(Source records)
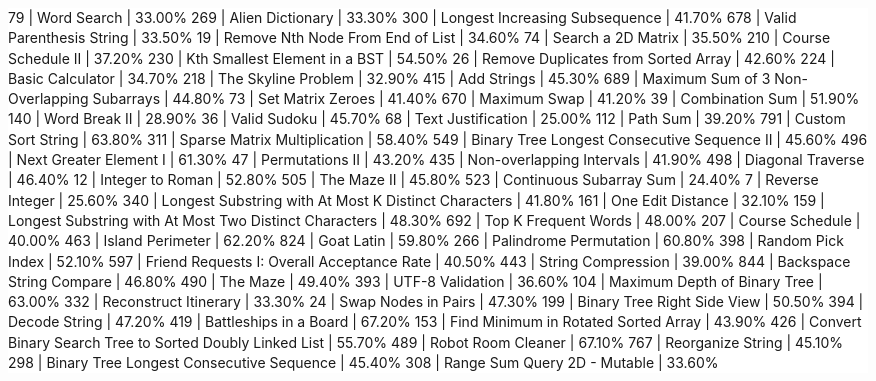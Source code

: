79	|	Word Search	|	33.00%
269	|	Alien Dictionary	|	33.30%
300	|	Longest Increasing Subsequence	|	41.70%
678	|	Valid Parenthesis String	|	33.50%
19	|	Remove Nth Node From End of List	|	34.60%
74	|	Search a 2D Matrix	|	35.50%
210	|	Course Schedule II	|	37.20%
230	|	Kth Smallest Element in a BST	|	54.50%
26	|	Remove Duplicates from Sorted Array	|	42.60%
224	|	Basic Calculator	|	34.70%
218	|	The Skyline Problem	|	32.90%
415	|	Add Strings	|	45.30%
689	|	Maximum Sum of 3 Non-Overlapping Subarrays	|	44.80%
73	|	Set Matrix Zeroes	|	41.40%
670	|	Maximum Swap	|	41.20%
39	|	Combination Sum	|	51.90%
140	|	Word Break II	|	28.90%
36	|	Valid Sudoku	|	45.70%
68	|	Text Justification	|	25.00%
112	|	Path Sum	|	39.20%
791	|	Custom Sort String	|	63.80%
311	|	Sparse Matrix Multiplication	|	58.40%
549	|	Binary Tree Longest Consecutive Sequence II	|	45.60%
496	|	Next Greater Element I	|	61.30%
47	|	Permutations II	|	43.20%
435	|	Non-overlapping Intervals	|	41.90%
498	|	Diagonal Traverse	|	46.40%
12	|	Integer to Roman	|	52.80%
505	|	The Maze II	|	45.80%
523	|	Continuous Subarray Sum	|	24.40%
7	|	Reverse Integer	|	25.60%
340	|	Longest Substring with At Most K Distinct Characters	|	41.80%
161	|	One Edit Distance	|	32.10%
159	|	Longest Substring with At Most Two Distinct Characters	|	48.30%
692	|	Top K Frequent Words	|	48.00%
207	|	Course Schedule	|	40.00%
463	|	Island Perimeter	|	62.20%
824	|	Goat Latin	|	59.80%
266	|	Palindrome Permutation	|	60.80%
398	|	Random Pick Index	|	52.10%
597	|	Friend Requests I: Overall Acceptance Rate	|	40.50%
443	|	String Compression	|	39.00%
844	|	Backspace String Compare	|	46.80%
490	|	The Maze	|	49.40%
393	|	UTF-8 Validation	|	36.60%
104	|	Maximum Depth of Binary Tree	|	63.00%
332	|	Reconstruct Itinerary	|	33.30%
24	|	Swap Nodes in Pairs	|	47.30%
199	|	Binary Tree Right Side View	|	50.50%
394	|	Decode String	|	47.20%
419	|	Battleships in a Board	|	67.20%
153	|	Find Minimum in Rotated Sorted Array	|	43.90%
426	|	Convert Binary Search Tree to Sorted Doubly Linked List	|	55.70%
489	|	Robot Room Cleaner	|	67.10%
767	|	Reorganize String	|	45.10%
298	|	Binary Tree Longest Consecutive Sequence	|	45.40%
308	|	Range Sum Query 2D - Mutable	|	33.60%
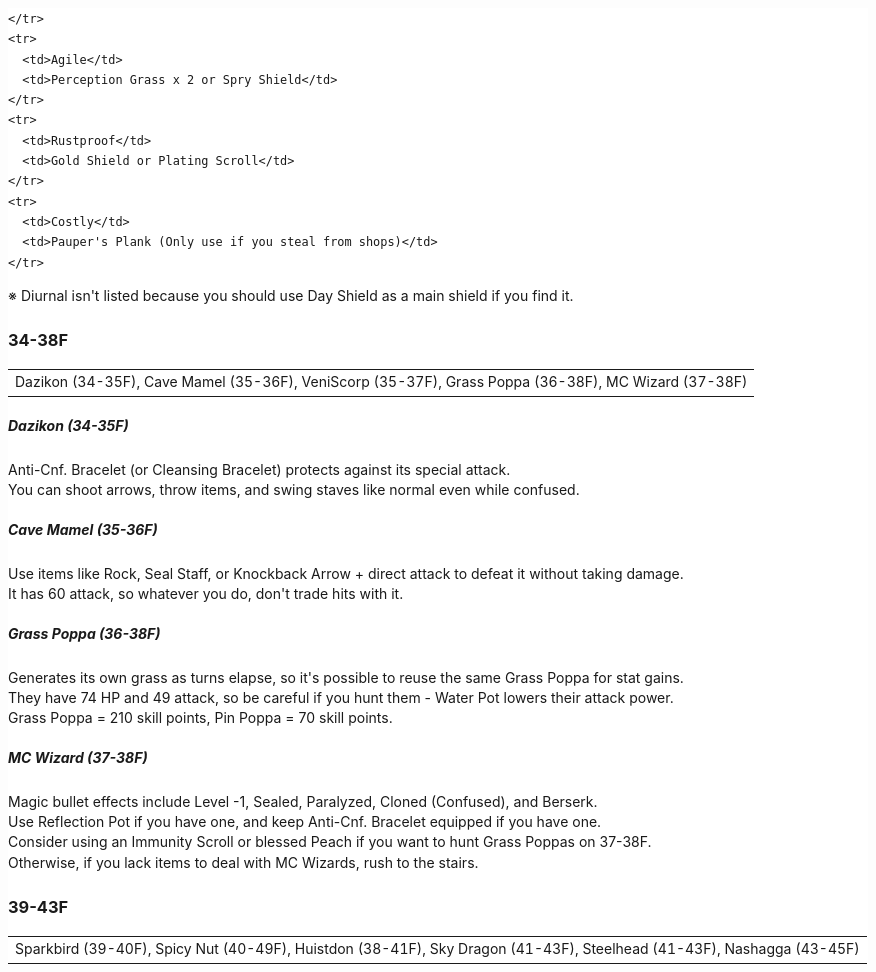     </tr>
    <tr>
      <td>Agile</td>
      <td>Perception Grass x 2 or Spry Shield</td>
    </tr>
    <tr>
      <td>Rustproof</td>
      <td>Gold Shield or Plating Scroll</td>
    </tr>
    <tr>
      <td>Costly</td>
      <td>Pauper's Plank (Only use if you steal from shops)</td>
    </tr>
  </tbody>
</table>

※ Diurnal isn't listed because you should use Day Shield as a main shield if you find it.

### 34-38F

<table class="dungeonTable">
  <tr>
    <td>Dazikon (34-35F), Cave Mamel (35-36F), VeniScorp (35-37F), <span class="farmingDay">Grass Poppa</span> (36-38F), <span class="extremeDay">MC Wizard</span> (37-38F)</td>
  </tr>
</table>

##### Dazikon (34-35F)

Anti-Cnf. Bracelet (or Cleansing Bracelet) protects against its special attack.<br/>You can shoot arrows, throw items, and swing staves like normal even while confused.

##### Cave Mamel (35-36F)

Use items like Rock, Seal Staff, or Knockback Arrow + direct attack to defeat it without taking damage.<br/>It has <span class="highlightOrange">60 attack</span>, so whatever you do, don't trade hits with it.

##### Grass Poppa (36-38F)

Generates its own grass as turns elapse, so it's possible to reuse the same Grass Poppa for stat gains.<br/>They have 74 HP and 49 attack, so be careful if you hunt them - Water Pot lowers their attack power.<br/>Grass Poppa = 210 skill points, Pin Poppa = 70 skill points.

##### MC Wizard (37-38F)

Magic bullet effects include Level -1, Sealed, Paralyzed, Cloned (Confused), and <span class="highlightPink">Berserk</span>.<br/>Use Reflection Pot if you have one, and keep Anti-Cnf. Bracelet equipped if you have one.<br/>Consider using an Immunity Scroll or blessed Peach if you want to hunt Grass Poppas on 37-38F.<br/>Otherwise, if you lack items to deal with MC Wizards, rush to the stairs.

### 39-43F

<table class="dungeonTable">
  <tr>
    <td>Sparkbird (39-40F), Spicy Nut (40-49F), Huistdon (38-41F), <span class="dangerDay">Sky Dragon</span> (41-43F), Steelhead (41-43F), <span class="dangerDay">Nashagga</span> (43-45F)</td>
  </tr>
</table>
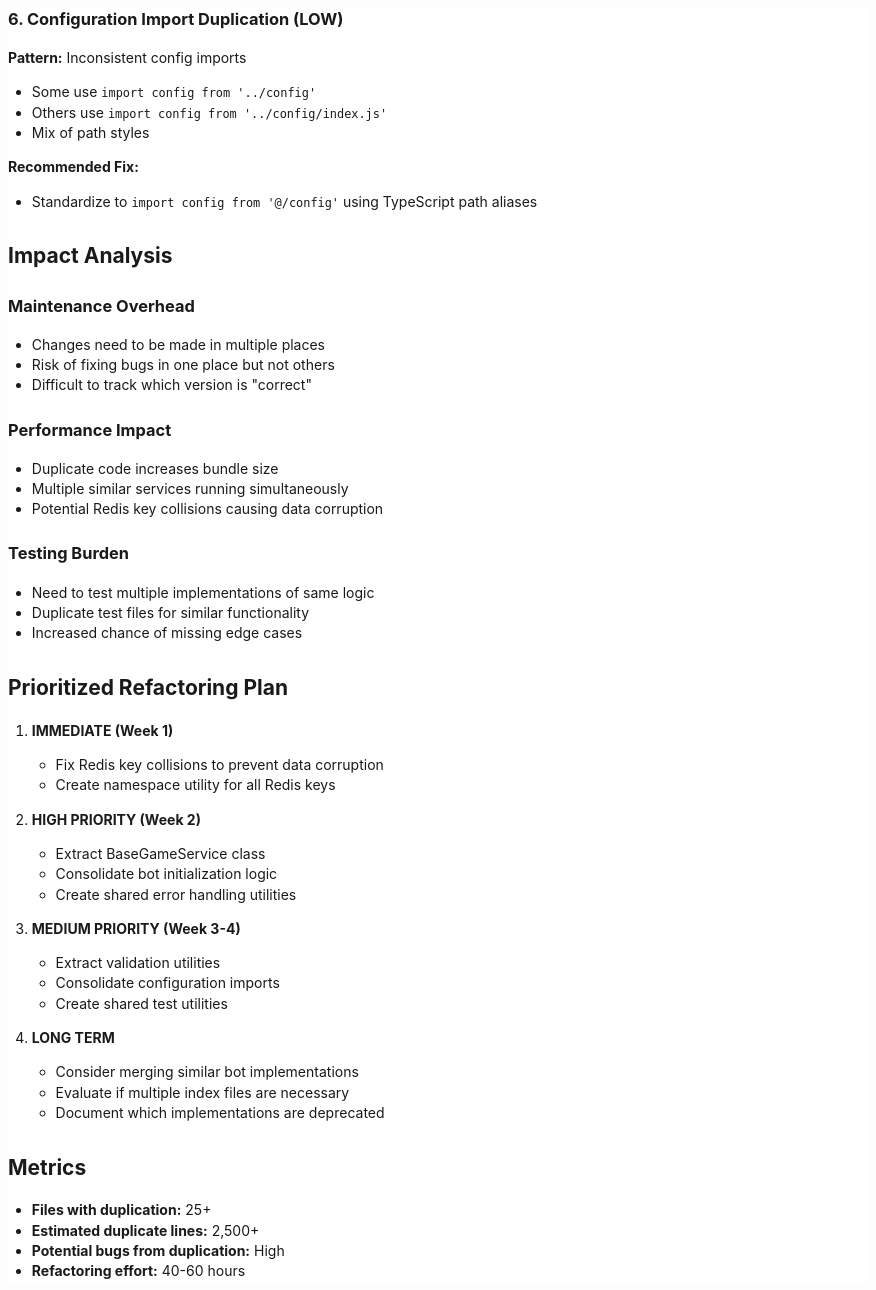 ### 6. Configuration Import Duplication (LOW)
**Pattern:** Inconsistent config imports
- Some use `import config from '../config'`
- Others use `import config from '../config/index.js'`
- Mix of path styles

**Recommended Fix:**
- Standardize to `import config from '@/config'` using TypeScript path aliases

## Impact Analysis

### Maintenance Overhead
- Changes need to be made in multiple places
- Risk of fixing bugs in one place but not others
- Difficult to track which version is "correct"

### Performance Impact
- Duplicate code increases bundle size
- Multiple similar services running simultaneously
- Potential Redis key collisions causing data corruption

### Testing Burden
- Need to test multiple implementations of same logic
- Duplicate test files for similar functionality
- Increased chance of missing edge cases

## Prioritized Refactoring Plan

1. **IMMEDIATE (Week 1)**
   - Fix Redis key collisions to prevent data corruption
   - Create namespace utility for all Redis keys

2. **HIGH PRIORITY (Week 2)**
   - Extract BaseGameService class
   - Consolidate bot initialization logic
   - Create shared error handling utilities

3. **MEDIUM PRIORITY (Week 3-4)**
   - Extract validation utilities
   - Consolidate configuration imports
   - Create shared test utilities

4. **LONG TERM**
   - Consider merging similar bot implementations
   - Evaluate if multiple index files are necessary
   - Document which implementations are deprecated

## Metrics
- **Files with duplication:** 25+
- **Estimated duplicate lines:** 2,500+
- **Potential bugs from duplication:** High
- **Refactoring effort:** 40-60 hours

- [Exercise description]: Every line above that holds the word "Most" needs to be copied.

- [The answer]:
340	|	Longest Substring with At Most K Distinct Characters	|	41.80%
159	|	Longest Substring with At Most Two Distinct Characters	|	48.30%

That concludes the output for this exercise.